*** Opening Data supplied ***
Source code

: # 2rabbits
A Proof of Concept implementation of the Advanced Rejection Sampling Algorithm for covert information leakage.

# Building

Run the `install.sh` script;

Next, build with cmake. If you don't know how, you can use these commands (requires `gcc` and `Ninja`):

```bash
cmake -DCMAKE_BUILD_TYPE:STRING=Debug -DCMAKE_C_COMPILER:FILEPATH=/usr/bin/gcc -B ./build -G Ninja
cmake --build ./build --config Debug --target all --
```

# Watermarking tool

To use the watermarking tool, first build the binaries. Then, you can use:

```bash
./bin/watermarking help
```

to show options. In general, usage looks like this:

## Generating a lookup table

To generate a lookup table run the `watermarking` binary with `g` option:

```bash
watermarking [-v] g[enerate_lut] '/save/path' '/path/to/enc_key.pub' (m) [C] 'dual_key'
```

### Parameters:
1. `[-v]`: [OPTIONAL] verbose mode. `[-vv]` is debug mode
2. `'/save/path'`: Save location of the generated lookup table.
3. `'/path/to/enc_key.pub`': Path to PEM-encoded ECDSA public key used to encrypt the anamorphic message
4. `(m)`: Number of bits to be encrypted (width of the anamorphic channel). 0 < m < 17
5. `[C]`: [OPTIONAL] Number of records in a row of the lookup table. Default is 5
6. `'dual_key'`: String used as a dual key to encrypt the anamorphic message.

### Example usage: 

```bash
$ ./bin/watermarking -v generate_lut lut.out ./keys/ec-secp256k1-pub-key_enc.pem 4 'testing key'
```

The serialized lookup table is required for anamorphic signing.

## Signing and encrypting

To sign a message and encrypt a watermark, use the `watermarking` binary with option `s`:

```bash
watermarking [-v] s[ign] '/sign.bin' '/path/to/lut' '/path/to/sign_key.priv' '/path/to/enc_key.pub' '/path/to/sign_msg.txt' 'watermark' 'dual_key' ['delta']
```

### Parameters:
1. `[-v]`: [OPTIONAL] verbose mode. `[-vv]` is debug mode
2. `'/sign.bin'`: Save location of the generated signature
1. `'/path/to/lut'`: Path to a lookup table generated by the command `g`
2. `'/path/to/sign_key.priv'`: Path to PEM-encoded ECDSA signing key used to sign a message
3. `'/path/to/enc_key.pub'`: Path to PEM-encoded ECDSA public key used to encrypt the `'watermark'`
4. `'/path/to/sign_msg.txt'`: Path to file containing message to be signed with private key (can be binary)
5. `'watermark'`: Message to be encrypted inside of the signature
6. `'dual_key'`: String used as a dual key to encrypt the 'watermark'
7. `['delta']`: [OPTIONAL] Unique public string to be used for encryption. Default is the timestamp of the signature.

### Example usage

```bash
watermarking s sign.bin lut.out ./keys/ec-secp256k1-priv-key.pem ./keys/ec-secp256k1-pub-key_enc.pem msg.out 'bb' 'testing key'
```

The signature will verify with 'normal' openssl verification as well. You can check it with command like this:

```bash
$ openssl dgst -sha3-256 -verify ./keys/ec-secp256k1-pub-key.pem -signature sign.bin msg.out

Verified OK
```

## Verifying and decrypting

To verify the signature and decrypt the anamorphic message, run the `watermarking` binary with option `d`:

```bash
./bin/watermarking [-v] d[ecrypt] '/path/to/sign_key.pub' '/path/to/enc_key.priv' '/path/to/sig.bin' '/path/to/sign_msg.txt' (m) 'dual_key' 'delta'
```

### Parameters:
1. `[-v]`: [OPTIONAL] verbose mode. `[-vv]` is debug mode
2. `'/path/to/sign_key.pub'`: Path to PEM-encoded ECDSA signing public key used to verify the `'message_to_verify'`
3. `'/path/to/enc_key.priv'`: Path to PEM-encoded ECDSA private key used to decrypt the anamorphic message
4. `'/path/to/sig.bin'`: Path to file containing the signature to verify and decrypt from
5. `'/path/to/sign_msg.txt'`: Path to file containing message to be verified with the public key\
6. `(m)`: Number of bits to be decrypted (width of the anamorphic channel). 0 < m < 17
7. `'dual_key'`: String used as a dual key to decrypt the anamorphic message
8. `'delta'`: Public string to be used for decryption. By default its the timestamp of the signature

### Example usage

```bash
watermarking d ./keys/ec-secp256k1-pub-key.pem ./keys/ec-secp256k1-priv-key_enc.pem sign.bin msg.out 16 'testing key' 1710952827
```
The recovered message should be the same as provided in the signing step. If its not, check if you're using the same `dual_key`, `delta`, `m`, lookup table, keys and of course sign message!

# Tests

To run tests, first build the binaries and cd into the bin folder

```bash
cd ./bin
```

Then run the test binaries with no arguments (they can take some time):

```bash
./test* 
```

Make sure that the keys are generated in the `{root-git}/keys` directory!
*** Closing Data supplied ***
Instructions to follow:
Among the lines above, which ones include the word "check"? Copy them.

Worked solution:
The signature will verify with 'normal' openssl verification as well. You can check it with command like this:
The recovered message should be the same as provided in the signing step. If its not, check if you're using the same `dual_key`, `delta`, `m`, lookup table, keys and of course sign message!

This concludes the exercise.